June 3, 2015 | The Arab Weekly
Iran’s Losses Mount in the Syrian Quagmire
“We must possess Syria. If the chain from Lebanon to here [Tehran] is cut, bad things will happen,” former Iranian president Ali Akbar Hashemi Rafsanjani said in a December 24, 2012, meeting with Ibrahim Mohammad Bahr al-Ulloum, Iraq’s special envoy to Iran.
Other leading Islamic Republic officials share Rafsanjani’s analysis: Supreme Leader Ali Khamenei perceives the civil war in Syria as a conspiracy against Tehran and Major-General Qassem Soleimani, who commands the elite al-Quds Force of the Islamic Revolutionary Guards Corps (IRGC-QF), has declared his readiness to support Syrian President Bashar Assad’s regime “to the very end”.
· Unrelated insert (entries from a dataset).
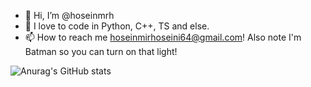 


- 👋 Hi, I’m @hoseinmrh
- 👀 I love to code in Python, C++, TS and else.
- 📫 How to reach me hoseinmirhoseini64@gmail.com! Also note I'm Batman so you can turn on that light!

<!---
hoseinmrh/hoseinmrh is a ✨ special ✨ repository because its `README.md` (this file) appears on your GitHub profile.
You can click the Preview link to take a look at your changes.
--->

![Anurag's GitHub stats](https://github-readme-stats.vercel.app/api?username=hoseinmrh&show_icons=true&theme=dracula)

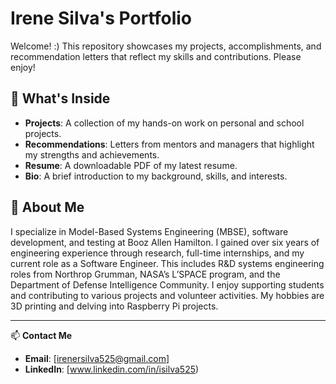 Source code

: # Irene Silva's Portfolio

Welcome! :) This repository showcases my projects, accomplishments, and recommendation letters that reflect my skills and contributions. Please enjoy!

## 📂 What's Inside
- **Projects**: A collection of my hands-on work on personal and school projects.
- **Recommendations**: Letters from mentors and managers that highlight my strengths and achievements.
- **Resume**: A downloadable PDF of my latest resume.
- **Bio**: A brief introduction to my background, skills, and interests.

## 🌟 About Me
I specialize in Model-Based Systems Engineering (MBSE), software development, and testing at Booz Allen Hamilton. I gained over six years of engineering experience through research, full-time internships, and my current role as a Software Engineer. This includes R&D systems engineering roles from Northrop Grumman, NASA’s L’SPACE program, and the Department of Defense Intelligence Community. I enjoy supporting students and contributing to various projects and volunteer activities. My hobbies are 3D printing and delving into Raspberry Pi projects.

---

📫 **Contact Me**
- **Email**: [irenersilva525@gmail.com]
- **LinkedIn**: [www.linkedin.com/in/isilva525)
Furthermore, Soleimani consistently emphasises Syria’s importance to Iran, not only as a core component of the “resistance” to Israel and the United States, but also against Sunni adversaries such as Saudi Arabia and Qatar.
Based on the assessment of Iran’s political and military elites, Tehran has invested much blood and treasure in ensuring the survival of Assad and his minority Alawite regime in Damascus in a civil war that began in March 2011.
However, as Assad faces growing pressure from a unified armed opposition, Syria has turned into a quagmire for the Islamic Republic, from which there is no easy way out.
Tehran faces difficulties bankrolling Damascus. With the Iranian economy struggling under the weight of international sanctions and declining oil revenues, financing the Assad regime has become a serious burden for the Islamic Republic.
It also has difficulties persuading the Iranian public on the wisdom of spending limited economic resources propping up a regime which uses chemical weapons against its own people.
The impoverished middle class would much rather see that money spent on improving living standards in Iran. Nevertheless, the $3.6 billion line of credit from Iran to Syria is “close to being used up”, Hayan Salman, Syria’s minister of economy and foreign aid, said on May 21st.
He reportedly asked Tehran for a credit line of $3 billion but had to make do with $1 billion.
Meantime, the IRGC, which Tehran insists is only in Syria in an advisory capacity, is suffering a growing casualty toll in the fighting.
Officially the IRGC personnel in Syria are euphemistically identified as “Guardians of the Tomb of Zeinab”, the Prophet’s venerated daughter. Her tomb on the outskirts of Damascus has become one of Shia Islam’s holiest shrines.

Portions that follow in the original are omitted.